On Tue, 19 Nov 2019 at 11:34, Oscar Benjamin <oscar.j.benja...@gmail.com> wrote:

> If I was to propose anything here it would not be to disallow anything
> that you can currently do with context managers. Rather the suggestion
> would be to:
> 1. Clearly define what a well-behaved context manager is.
> 2. Add convenient utilities for working with well behaved context managers.
> 3. Add well-behaved alternatives for open and maybe others.
> 4. Add Random832's utility for adapting misbehaving context managers.

That sounds reasonable, with one proviso. I would *strongly* object to
calling context managers that conform to the new expectations "well
behaved", and by contrast implying that those that don't are somehow
"misbehaving". File objects have been considered as perfectly
acceptable context managers since the first introduction of context
managers (so have locks, and zipfile objects, which might also fall
foul of the new requirements). Suddenly deeming them as "misbehaving"
is unreasonable.

A new name should be chosen, which *doesn't* have the implication that
these are somehow "better" than traditional context managers. Maybe
"resource containers", although as you point out above, resources
probably aren't the key point here.
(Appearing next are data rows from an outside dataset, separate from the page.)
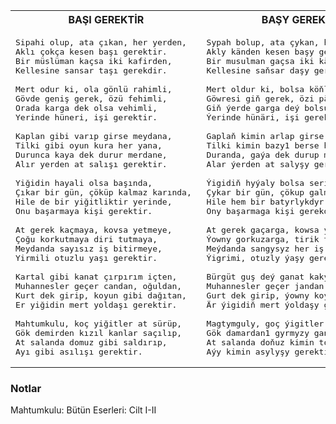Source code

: <table>
<tr>
<th> BAŞI GEREKTİR </th>
<th> BAŞY GEREKDİR </th>
</tr>
<tr>
<td>

<pre>
Sipahi olup, ata çıkan, her yerden, 
Aklı çokça kesen başı gerektir. 
Bir müslüman kaçsa iki kafirden, 
Kellesine sansar taşı gerekdir. 

Mert odur ki, ola gönlü rahimli, 
Gövde geniş gerek, özü fehimli, 
Orada karga dek olsa vehimli, 
Yerinde hüneri, işi gerektir. 

Kaplan gibi varıp girse meydana, 
Tilki gibi oyun kura her yana, 
Durunca kaya dek durur merdane, 
Alır yerden at salışı gerektir. 

Yiğidin hayali olsa başında, 
Çıkar bir gün, çöküp kalmaz karında, 
Hile de bir yiğitliktir yerinde, 
Onu başarmaya kişi gerektir. 

At gerek kaçmaya, kovsa yetmeye, 
Çoğu korkutmaya diri tutmaya, 
Meydanda sayısız iş bitirmeye, 
Yirmili otuzlu yaşı gerektir. 

Kartal gibi kanat çırpırım içten, 
Muhannesler geçer candan, oğuldan, 
Kurt dek girip, koyun gibi dağıtan, 
Er yiğidin mert yoldaşı gerektir. 

Mahtumkulu, koç yiğitler at sürüp, 
Gök demirden kızıl kanlar saçılıp, 
At salanda domuz gibi saldırıp, 
Ayı gibi asılışı gerektir. 
</pre>

</td>
<td>

<pre>
Sypah bolup, ata çykan, her ýerden,
Akly känden kesen başy gerekdir.
Bir musulman gaçsa iki käpirden,
Kellesine saňsar daşy gerekdir.
  
Mert oldur ki, bolsa köňli rehimli,
Göwresi giň gerek, özi pähimli,
Giň ýerde garga deý bolsun wehimli,
Ýerinde hünäri, işi gerekdir.
  
Gaplaň kimin arlap girse meýdana,
Tilki kimin bazy1 berse her ýana,
Duranda, gaýa dek durup merdana,
Alar ýerden at salyşy gerekdir.
  
Ýigidiň hyýaly bolsa serinde,
Çykar bir gün, çökup galmaz garynda,
Hile hem bir batyrlykdyr ýerinde,
Ony başarmaga kişi gerekdir.

At gerek gaçarga, kowsa ýeterge,
Ýowny gorkuzarga, tirik tutarga,
Meýdanda sangysyz her iş bitirge,
Ýigrimi, otuzly ýaşy gerekdir.
  
Bürgüt guş deý ganat kakyp dügülden,
Muhannesler geçer jandan, oguldan,
Gurt dek girip, ýowny koý dek dagyldan,
Är ýigidiň mert ýoldaşy gerekdir.
  
Magtymguly, goç ýigitler çapylyp,
Gök damardan1 gyrmyzy ganlar sepilip,
At salanda doňuz kimin topulyp,
Aýy kimin asylyşy gerektir.
</pre>

</td>
</tr>
</table>

### Notlar
Mahtumkulu: Bütün Eserleri: Cilt I-II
Naming is hard, and I'll leave it
up to you ;-)

> The point is not that anything should be disallowed but that we can
> have useful context manager utilities if we have a clear understanding
> of how to use them and easy ways to use them correctly. Then if
> someone hits up against a bug from using a misbehaving context manager
> where they shouldn't the response can be "change the context manager
> or don't use it in that situation" rather than "that's a bug in the
> useful utilities so let's remove those".
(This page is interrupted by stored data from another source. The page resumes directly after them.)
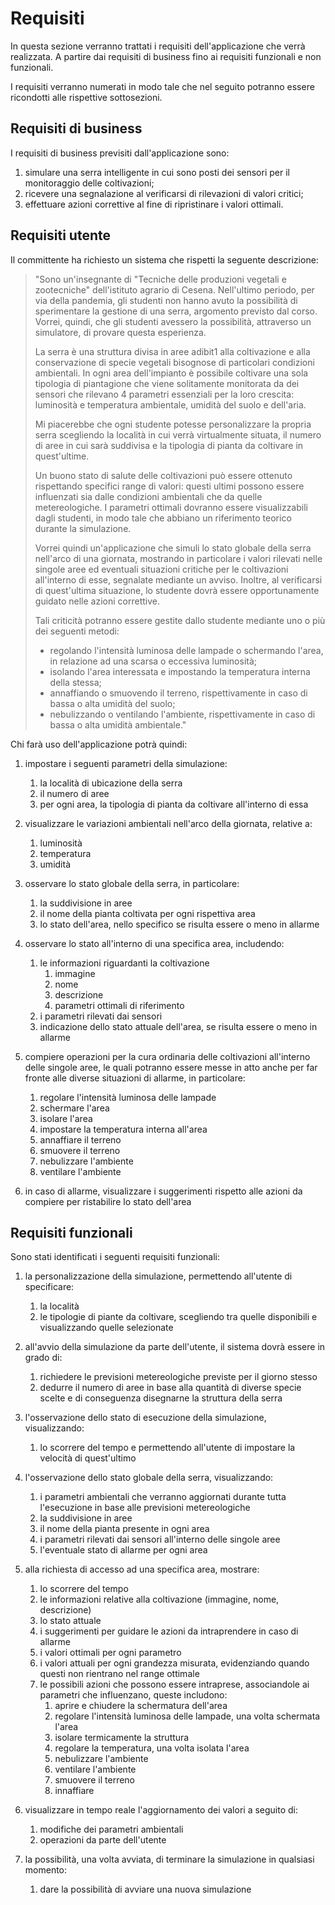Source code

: # Requisiti

In questa sezione verranno trattati i requisiti dell'applicazione che verrà realizzata. A partire dai requisiti di business fino ai requisiti funzionali e non funzionali.

I requisiti verranno numerati in modo tale che nel seguito potranno essere ricondotti alle rispettive sottosezioni.

## Requisiti di business
I requisiti di business previsiti dall'applicazione sono:

1. simulare una serra intelligente in cui sono posti dei sensori per il monitoraggio delle coltivazioni;
2. ricevere una segnalazione al verificarsi di rilevazioni di valori critici;
3. effettuare azioni correttive al fine di ripristinare i valori ottimali.

## Requisiti utente
Il committente ha richiesto un sistema che rispetti la seguente descrizione:

> "Sono un'insegnante di "Tecniche delle produzioni vegetali e zootecniche" dell'istituto agrario di Cesena. Nell'ultimo periodo, per via della pandemia, gli studenti non hanno avuto la possibilità di sperimentare la gestione di una serra, argomento previsto dal corso. Vorrei, quindi, che gli studenti avessero la possibilità, attraverso un simulatore, di provare questa esperienza. 
> 
> La serra è una struttura divisa in aree adibit1 alla coltivazione e alla conservazione di specie vegetali bisognose di particolari condizioni ambientali. In ogni area dell'impianto è possibile coltivare una sola tipologia di piantagione che viene solitamente monitorata da dei sensori che rilevano 4 parametri essenziali per la loro crescita: luminosità e temperatura ambientale, umidità del suolo e dell'aria. 
> 
> Mi piacerebbe che ogni studente potesse personalizzare la propria serra scegliendo la località in cui verrà virtualmente situata, il numero di aree in cui sarà suddivisa e la tipologia di pianta da coltivare in quest'ultime.
>
> Un buono stato di salute delle coltivazioni può essere ottenuto rispettando specifici range di valori: questi ultimi possono essere influenzati sia dalle condizioni ambientali che da quelle metereologiche. I parametri ottimali dovranno essere visualizzabili dagli studenti, in modo tale che abbiano un riferimento teorico durante la simulazione.
>
> Vorrei quindi un'applicazione che simuli lo stato globale della serra nell'arco di una giornata, mostrando in particolare i valori rilevati nelle singole aree ed eventuali situazioni critiche per le coltivazioni all'interno di esse, segnalate mediante un avviso. Inoltre, al verificarsi di quest'ultima situazione, lo studente dovrà essere opportunamente guidato nelle azioni correttive.
>
> Tali criticità potranno essere gestite dallo studente mediante uno o più dei seguenti metodi:
> - regolando l'intensità luminosa delle lampade o schermando l'area, in relazione ad una scarsa o eccessiva luminosità; 
> - isolando l'area interessata e impostando la temperatura interna della stessa;
> - annaffiando o smuovendo il terreno, rispettivamente in caso di bassa o alta umidità del suolo;
> - nebulizzando o ventilando l'ambiente, rispettivamente in caso di bassa o alta umidità ambientale."

Chi farà uso dell'applicazione potrà quindi:

1. impostare i seguenti parametri della simulazione:
	1. la località di ubicazione della serra
	2. il numero di aree
	3. per ogni area, la tipologia di pianta da coltivare all'interno di essa
	
2. visualizzare le variazioni ambientali nell'arco della giornata, relative a:
	1. luminosità
	2. temperatura
	3. umidità

3. osservare lo stato globale della serra, in particolare:
	1. la suddivisione in aree
	2. il nome della pianta coltivata per ogni rispettiva area 
	3. lo stato dell'area, nello specifico se risulta essere o meno in allarme

4. osservare lo stato all'interno di una specifica area, includendo:
	1. le informazioni riguardanti la coltivazione
		1. immagine
		2. nome
		3. descrizione
		4. parametri ottimali di riferimento
	2. i parametri rilevati dai sensori
	3. indicazione dello stato attuale dell'area, se risulta essere o meno in allarme

5. compiere operazioni per la cura ordinaria delle coltivazioni all'interno delle singole aree, le quali potranno essere messe in atto anche per far fronte alle diverse situazioni di allarme, in particolare:
	1. regolare l'intensità luminosa delle lampade
	2. schermare l'area
	3. isolare l'area
	4. impostare la temperatura interna all'area
	5. annaffiare il terreno
	6. smuovere il terreno
	7. nebulizzare l'ambiente
	8. ventilare l'ambiente

6. in caso di allarme, visualizzare i suggerimenti rispetto alle azioni da compiere per ristabilire lo stato dell'area

## Requisiti funzionali

Sono stati identificati i seguenti requisiti funzionali:

1. la personalizzazione della simulazione, permettendo all'utente di specificare:
	1. la località 
	2. le tipologie di piante da coltivare, scegliendo tra quelle disponibili e visualizzando quelle selezionate
	
2. all'avvio della simulazione da parte dell'utente, il sistema dovrà essere in grado di:
	1. richiedere le previsioni metereologiche previste per il giorno stesso
	2. dedurre il numero di aree in base alla quantità di diverse specie scelte e di conseguenza disegnarne la struttura della serra

3. l'osservazione dello stato di esecuzione della simulazione, visualizzando:
	1. lo scorrere del tempo e permettendo all'utente di impostare la velocità di quest'ultimo

4. l'osservazione dello stato globale della serra, visualizzando:
	1. i parametri ambientali che verranno aggiornati durante tutta l'esecuzione in base alle previsioni metereologiche
	2. la suddivisione in aree
	3. il nome della pianta presente in ogni area
	4. i parametri rilevati dai sensori all'interno delle singole aree
	5. l'eventuale stato di allarme per ogni area

5. alla richiesta di accesso ad una specifica area, mostrare:
	1. lo scorrere del tempo
	2. le informazioni relative alla coltivazione (immagine, nome, descrizione)
	3. lo stato attuale 
	4. i suggerimenti per guidare le azioni da intraprendere in caso di allarme
	5. i valori ottimali per ogni parametro
	6. i valori attuali per ogni grandezza misurata, evidenziando quando questi non rientrano nel range ottimale
	7. le possibili azioni che possono essere intraprese, associandole ai parametri che influenzano, queste includono:
		1. aprire e chiudere la schermatura dell'area
		2. regolare l'intensità luminosa delle lampade, una volta schermata l'area
		3. isolare termicamente la struttura
		4. regolare la temperatura, una volta isolata l'area
		5. nebulizzare l'ambiente
		6. ventilare l'ambiente
		7. smuovere il terreno 
		8. innaffiare

6. visualizzare in tempo reale l'aggiornamento dei valori a seguito di:
	1. modifiche dei parametri ambientali
	2. operazioni da parte dell'utente

7. la possibilità, una volta avviata, di terminare la simulazione in qualsiasi momento:
	1. dare la possibilità di avviare una nuova simulazione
Again, you're characterising things as "misbehaving". Rather I'd say
that the *user* is at fault for attempting to use a context manager
that doesn't satisfy the (additional) requirements imposed by the
utility. The fix is to use something that *does* satisfy the utility's
requirements (which may mean using a different object, or wrapping the
context manager, or whatever). The tricky bit here is the human
problem of making it clear to people what the additional constraints
are, and how to tell what satisfies them - that was the original
problem with nested, that it *didn't* do a good job of making it
obvious that you needed to use opened() with it rather than open()
(more accurately, I guess, that you had to use an "open file
container" object, not a raw file object).